16-20 Bird dogs / Dead bugs
10-15 Glute bridges / 6-8/side Single leg glute bridges
20 Banded glute steps w/ red band
10 Wide stance air squats / Empty barbell back squats
Tech/practice Box squat
Every 2:30 x 6 sets:
6, 6, 4, 4, 4, 4 Box Back squat @2,1,X,2
Start at ~60-65% and build each set to a heavy set of 4.
(Goal is to finish ~5-10% heavier than your sets of 6 reps from Apr. 20th, Measure added for reference)
BOX BACK SQUAT X 4
BOX BACK SQUAT X 6
In remaining class time complete 3-4 sets for load/quality:
8 Romanian deadlifts (build to a heavy but smooth set)
12 Alt.
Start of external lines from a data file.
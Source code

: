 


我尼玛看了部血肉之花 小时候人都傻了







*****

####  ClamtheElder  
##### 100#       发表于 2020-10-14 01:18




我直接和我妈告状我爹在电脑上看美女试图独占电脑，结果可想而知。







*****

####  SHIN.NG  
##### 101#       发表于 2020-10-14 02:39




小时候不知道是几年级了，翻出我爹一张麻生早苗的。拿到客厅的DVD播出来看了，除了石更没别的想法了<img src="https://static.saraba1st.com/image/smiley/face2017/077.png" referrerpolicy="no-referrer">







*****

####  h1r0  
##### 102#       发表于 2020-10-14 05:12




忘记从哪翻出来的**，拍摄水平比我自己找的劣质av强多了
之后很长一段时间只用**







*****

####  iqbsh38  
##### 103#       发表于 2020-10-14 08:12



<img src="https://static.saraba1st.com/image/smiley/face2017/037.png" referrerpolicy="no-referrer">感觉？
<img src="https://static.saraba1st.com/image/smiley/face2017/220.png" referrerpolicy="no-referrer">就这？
Elevated step back lunges (hold 2 KB or DB by your side, stand on 1-2 bumper plates)
15-20 Jumping air squats (stay as unbroken as possible)
rest ~2 min between rounds
ROMANIAN DEADLIFT X 8
3-5 min Aerobic cool down
Stretch, roll out, mobilize and area of limited mobility.